Problem details →
Select and copy out every line in the records containing "Dimensional".

Dataset entries:
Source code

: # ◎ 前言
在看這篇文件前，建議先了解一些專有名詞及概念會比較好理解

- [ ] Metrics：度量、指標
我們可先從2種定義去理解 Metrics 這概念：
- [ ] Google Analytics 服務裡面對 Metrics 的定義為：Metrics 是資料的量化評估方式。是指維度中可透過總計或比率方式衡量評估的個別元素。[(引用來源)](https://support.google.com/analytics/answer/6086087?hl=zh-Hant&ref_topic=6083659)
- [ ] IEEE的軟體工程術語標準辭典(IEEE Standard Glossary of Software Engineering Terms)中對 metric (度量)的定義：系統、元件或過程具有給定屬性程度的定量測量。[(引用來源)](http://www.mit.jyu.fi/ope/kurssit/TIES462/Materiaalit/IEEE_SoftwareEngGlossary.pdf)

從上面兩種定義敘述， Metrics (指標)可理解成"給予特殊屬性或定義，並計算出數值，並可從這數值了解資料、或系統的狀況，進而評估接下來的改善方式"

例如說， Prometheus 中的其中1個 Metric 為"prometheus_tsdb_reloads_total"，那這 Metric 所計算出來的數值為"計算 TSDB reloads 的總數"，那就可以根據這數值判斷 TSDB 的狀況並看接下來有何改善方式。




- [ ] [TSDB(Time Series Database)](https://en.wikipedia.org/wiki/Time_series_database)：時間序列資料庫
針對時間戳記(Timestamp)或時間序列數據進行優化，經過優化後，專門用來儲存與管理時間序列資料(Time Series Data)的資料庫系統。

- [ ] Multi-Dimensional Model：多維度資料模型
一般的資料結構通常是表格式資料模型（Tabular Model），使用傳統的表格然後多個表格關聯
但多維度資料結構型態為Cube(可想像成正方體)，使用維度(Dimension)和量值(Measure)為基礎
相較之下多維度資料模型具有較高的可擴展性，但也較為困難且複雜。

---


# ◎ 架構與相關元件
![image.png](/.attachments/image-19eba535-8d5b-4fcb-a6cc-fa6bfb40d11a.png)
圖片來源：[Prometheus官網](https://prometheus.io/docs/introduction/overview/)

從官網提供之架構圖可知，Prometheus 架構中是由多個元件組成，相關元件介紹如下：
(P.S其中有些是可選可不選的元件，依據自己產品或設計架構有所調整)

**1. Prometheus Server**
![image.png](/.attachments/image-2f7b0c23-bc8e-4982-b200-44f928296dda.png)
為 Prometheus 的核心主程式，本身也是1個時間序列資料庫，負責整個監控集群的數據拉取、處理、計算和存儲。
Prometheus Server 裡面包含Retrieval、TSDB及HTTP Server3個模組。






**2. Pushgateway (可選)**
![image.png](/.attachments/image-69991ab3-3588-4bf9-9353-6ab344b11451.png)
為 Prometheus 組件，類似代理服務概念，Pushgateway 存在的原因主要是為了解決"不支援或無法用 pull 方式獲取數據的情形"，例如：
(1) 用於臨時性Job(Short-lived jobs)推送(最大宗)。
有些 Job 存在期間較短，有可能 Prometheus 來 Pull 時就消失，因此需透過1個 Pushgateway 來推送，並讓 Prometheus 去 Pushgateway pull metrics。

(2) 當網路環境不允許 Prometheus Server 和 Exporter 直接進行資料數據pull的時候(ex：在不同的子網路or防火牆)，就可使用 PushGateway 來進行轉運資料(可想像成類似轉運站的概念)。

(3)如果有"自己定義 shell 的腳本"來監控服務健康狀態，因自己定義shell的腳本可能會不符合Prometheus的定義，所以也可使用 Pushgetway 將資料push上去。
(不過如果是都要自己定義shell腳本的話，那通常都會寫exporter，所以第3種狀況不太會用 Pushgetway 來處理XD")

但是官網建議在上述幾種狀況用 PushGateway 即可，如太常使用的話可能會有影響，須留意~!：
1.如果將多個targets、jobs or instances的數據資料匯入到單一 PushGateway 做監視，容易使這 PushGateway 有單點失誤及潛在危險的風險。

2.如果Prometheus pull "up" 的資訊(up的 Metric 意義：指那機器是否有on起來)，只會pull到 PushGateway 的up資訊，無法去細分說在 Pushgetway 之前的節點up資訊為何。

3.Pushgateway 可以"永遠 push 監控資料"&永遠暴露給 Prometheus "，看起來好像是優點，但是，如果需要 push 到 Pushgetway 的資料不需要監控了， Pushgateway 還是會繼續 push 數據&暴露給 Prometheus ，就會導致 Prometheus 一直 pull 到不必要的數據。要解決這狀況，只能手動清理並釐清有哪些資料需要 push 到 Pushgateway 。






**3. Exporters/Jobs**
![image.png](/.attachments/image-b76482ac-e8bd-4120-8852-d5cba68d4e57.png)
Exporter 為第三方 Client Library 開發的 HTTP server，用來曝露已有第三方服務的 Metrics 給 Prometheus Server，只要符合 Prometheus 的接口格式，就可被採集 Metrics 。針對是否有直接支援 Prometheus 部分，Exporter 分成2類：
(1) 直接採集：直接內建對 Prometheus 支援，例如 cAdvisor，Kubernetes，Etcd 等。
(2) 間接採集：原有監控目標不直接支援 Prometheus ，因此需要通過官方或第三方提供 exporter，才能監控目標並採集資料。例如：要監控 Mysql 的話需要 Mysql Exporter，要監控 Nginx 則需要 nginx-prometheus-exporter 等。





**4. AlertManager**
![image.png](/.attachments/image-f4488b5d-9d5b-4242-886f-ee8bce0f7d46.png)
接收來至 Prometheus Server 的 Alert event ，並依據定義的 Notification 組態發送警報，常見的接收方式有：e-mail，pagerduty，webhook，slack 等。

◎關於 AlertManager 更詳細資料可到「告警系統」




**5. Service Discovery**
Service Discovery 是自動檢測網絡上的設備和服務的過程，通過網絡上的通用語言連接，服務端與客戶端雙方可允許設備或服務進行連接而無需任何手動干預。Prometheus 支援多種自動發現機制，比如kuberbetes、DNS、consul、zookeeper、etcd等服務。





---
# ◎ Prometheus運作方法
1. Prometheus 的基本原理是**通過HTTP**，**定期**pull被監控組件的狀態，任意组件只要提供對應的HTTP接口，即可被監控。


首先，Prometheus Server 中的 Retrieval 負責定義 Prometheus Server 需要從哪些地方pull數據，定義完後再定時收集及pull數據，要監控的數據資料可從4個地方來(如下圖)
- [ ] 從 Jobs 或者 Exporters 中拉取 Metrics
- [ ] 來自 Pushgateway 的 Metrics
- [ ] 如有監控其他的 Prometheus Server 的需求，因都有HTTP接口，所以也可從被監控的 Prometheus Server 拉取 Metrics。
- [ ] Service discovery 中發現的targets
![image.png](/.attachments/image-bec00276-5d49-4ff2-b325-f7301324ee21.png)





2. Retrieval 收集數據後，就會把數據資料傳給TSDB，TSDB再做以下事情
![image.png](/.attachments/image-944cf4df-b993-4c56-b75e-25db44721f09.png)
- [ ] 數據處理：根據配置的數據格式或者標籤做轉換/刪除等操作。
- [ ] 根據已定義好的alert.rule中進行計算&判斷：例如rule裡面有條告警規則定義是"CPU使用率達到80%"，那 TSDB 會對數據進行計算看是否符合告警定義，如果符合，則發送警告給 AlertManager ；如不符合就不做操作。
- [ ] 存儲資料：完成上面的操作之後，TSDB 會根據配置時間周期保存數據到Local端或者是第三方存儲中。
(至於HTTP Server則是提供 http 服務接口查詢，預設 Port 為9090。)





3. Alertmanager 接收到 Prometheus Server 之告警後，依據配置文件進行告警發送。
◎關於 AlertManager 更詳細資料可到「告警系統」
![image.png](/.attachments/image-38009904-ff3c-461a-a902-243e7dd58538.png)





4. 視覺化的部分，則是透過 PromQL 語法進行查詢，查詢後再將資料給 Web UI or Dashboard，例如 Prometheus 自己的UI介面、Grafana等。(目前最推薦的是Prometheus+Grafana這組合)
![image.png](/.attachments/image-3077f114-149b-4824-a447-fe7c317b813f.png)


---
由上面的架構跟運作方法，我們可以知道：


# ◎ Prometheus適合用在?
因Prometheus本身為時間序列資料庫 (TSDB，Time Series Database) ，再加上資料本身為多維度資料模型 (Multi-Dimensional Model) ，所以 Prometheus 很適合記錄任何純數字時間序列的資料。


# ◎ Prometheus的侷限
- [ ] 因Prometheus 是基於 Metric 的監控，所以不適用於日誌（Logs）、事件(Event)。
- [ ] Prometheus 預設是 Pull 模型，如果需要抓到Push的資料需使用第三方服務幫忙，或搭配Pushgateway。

Task response →
- [ ] Multi-Dimensional Model：多維度資料模型
因Prometheus本身為時間序列資料庫 (TSDB，Time Series Database) ，再加上資料本身為多維度資料模型 (Multi-Dimensional Model) ，所以 Prometheus 很適合記錄任何純數字時間序列的資料。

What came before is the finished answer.